When Will Johnson was pulling together data to share with potential investors about a Series D capital raise two years ago, it became clear the high-flying startup he had just joined as CFO was lagging in one key area: its support infrastructure.
Iterable, a cloud-based marketing software company launched in 2013 by a former Twitter engineer, was poised to command a big share of the $20 billion customer engagement market, but in its rush to grow it had under-invested in the kind of back-office capabilities it needed to scale adequately.
“In parallel with the capital raise, which was the first strategic project I worked on, I thought we could be [managing and interpreting] our data much better than we were,” said Johnson, who joined Iterable in mid-2019 after serving as CFO of two other software-as-a-service (SaaS) companies.
To improve its use of data, Johnson worked with the company’s CEO and COO to add a business intelligence platform and a team to go along with it to work side-by-side with his financial planning and analysis (FP&A) team.
“The Series D financing process for me was an eye-opener,” Johnson told CFO Dive. “Here’s a real opportunity for our business to better leverage the data that we already had within our four walls but in some areas was not easily accessible. We wanted to make sure the data ultimately flowed to a single source of truth, and that we, both in the finance team and the management team at large, could easily access and interpret that data and then use it to make decisions around our business plan.”
The Series D generated $60 million and within another year Johnson was back in the market to take advantage of investor interest and raise an additional $200 million in a Series E, which closed in mid-June.
The additional funding, along with the company hitting $100 million in annual recurring revenue (ARR), considered a SaaS benchmark, raised the company’s valuation to $2 billion, setting the stage for it to go public in another year or two should it decide to do that.

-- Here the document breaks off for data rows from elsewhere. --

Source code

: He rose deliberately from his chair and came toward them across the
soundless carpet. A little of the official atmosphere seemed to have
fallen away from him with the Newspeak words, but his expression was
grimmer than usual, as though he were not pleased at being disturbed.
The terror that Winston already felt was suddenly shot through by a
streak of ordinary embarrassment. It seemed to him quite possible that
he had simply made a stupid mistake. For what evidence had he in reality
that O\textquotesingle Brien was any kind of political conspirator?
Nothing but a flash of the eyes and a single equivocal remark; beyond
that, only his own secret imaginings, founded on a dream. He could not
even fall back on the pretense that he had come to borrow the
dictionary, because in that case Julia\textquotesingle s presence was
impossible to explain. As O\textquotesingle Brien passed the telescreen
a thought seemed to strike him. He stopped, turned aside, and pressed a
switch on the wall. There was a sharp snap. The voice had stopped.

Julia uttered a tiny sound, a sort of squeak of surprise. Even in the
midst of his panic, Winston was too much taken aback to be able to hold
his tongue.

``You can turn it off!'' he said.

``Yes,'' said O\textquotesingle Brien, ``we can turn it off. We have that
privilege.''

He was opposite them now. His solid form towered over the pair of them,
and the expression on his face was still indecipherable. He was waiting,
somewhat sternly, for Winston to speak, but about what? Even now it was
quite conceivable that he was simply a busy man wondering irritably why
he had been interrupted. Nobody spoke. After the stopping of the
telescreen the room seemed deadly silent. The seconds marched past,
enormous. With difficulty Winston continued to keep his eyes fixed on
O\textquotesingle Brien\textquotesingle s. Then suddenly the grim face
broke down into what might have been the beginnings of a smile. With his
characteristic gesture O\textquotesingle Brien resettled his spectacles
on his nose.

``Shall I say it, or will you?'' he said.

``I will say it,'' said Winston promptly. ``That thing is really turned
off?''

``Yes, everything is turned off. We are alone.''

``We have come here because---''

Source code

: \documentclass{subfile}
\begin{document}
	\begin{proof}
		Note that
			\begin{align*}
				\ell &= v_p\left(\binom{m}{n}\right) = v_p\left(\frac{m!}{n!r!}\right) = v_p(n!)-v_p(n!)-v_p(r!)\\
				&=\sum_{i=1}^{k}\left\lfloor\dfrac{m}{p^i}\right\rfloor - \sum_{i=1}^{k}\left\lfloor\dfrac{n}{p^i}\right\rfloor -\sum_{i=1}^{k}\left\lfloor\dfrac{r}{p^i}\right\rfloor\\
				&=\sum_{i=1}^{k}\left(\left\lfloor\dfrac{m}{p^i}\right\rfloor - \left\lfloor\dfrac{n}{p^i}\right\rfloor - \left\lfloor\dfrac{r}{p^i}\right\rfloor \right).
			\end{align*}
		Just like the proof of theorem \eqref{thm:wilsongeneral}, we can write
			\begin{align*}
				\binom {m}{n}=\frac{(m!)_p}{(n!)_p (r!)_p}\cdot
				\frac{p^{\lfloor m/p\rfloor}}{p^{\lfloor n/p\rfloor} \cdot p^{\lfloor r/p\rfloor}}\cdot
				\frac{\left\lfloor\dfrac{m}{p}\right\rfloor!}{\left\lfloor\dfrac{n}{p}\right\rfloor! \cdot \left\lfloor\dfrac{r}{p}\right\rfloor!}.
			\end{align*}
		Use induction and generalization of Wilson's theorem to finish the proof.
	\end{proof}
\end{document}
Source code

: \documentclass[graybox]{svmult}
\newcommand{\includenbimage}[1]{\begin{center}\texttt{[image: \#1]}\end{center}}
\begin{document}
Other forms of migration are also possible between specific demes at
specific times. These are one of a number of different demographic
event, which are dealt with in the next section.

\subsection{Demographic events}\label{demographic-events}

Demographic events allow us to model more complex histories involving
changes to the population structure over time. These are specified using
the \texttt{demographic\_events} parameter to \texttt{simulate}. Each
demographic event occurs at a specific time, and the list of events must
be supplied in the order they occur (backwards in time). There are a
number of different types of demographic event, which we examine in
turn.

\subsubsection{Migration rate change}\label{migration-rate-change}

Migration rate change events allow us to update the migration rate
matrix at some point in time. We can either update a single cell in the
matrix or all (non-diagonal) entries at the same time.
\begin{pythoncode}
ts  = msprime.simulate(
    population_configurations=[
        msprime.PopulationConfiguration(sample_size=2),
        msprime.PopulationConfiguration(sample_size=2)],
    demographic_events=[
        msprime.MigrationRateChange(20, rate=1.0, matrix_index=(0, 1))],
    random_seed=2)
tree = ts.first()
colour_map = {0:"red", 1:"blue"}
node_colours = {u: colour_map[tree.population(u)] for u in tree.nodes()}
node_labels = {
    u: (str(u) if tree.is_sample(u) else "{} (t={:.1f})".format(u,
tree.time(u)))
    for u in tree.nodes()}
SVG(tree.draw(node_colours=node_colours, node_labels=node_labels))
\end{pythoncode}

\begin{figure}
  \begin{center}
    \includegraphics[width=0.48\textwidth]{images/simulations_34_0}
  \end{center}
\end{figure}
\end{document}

“The customer engagement market that we’re in is a massive addressable market,” said Johnson. “We have strong execution and a great product, but that market dynamic really is one of the key elements I would attribute to why our investors have the high expectations that they do for our business.”
Strategy focus
Johnson, who invested in tech startups on the venture capital side for a decade before moving to the operational side half a dozen years ago, sees the job of CFO in strategic terms.
“I’m not an accountant by training,” he said. “I’m more business focused than an accountant. I certainly know enough accounting to be dangerous but I rely on my controller and his expertise from an accounting standpoint. That’s becoming more the case for CFO roles.”
In this strategic capacity, Johnson sees his role as the executive who brings a long-term view — “looking beyond the headlights,” as he puts it — and as the chief collaborator, the one who helps ensure the CEO, COO and the function heads have the resources, data and analysis they need to do their jobs. He also sees his role as a storyteller, but in a different way than the CEO.
“The story is infused with numbers and metrics,” he said.
It’s in that storytelling role that, he said, he learned why the availability of data is so important.
“In addition to selling investors on the opportunity, you’ve got to be able to back it up in a data room and a diligence process,” he said.
Audience groups
Although investors are a CFO’s key audience, internal audiences are just as important, because talent is the backbone of any SaaS business.
“A lot of people [in the business] are not numbers folks, generally speaking,” he said. “So, I see my role as making sure that my peers on the management team [and our employees] are well informed through data and then we can collectively act on that data.”
One way this translates internally is in helping the HR team succeed as it competes for talent in the tight labor market.
“If we need to hire 50 people, how many company interviews do we need and how many offers do we need to make to people to ultimately net 50 hires?” he said.
Capital strategy
In addition to the two capital raises, Johnson last year tapped his market experience to restructure the company’s venture debt, a reserve it had in place for years but that wasn’t serving the business in the best way it could.
“I felt like the lender that we had on the books when I joined wasn’t paying the attention to us as I thought they should,” he said.
Based on the term sheets that equity investors presented to the company during its last two capital raises, Johnson saw the market was valuing Iterable as a top quartile company, which made clear he could get a better deal with a different lender.
“We’ve been fortunate in each of our capital raises to have at least five term sheets to work from,” he said. “Those other offers, those other term sheets, opened my eyes. I saw that, yes, we can do much better than the structure we had in place, so that was the key driver.”
The deal included an equity component, which the company tapped to give staff a chance to boost their income by liquidating some of their shares in an employee tender.
“They had an opportunity to have a choice as to whether to take a small amount of liquidity off the table,” he said.
Johnson said his work on behalf of the company in the capital markets — the two capital raises along with the debt restructuring and the employee tender — are first among the efforts he thinks has created strategic value to the business. They not only gave the company the means to extend its runway until leadership decides its next move, possibly including a public offering, but they gave the company a chance to recognise its most important asset, its talent.
“It’s a culmination of those things that I’m proud of in the first couple of years I’ve been here,” he said.